What to work on: Compute how many lines below contain the word "simple" and respond with that number only.

Data excerpts
==========
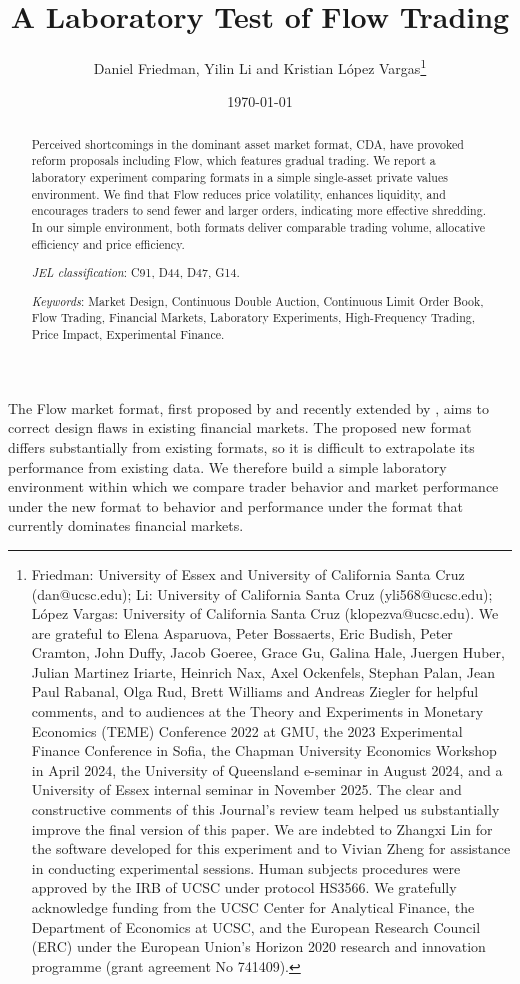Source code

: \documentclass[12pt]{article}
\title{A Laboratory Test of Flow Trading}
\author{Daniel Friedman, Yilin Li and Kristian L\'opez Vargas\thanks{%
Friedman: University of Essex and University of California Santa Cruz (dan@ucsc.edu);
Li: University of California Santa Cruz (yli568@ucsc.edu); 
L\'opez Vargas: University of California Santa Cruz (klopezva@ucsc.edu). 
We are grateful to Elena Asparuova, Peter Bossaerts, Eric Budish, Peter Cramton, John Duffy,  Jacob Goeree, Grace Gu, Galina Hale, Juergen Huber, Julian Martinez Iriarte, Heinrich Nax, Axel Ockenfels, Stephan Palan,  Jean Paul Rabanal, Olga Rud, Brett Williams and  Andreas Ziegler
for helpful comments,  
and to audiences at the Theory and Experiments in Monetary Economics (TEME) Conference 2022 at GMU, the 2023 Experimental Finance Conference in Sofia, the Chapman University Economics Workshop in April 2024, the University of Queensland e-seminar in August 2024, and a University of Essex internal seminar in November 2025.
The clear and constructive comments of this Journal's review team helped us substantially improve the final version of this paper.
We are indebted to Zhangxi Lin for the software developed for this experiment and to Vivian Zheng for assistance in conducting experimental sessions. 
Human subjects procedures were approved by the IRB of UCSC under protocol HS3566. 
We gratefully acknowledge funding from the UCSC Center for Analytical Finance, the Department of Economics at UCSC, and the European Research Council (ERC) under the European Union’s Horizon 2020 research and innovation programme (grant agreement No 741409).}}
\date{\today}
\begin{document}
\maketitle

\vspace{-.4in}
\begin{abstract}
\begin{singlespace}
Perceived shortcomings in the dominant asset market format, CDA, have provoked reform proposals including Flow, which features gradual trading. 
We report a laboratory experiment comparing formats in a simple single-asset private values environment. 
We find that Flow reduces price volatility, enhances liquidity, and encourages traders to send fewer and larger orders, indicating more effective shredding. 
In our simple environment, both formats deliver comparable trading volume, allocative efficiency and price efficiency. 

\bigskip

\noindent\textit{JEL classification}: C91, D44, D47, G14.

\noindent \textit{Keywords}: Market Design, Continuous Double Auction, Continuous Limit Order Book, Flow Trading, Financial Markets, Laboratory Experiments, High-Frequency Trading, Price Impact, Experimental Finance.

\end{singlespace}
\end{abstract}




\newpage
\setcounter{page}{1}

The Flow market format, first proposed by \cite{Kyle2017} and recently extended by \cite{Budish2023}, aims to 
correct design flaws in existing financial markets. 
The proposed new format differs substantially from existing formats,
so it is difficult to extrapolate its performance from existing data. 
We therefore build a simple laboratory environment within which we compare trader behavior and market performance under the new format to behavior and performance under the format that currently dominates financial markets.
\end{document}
==========
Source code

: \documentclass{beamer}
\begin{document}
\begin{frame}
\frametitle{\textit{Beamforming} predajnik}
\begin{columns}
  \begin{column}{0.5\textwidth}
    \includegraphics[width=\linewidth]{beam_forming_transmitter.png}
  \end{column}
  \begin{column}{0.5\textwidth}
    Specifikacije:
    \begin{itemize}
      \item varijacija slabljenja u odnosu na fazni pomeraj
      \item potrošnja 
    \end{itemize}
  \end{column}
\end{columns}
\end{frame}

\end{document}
==========
Result of this exercise: 3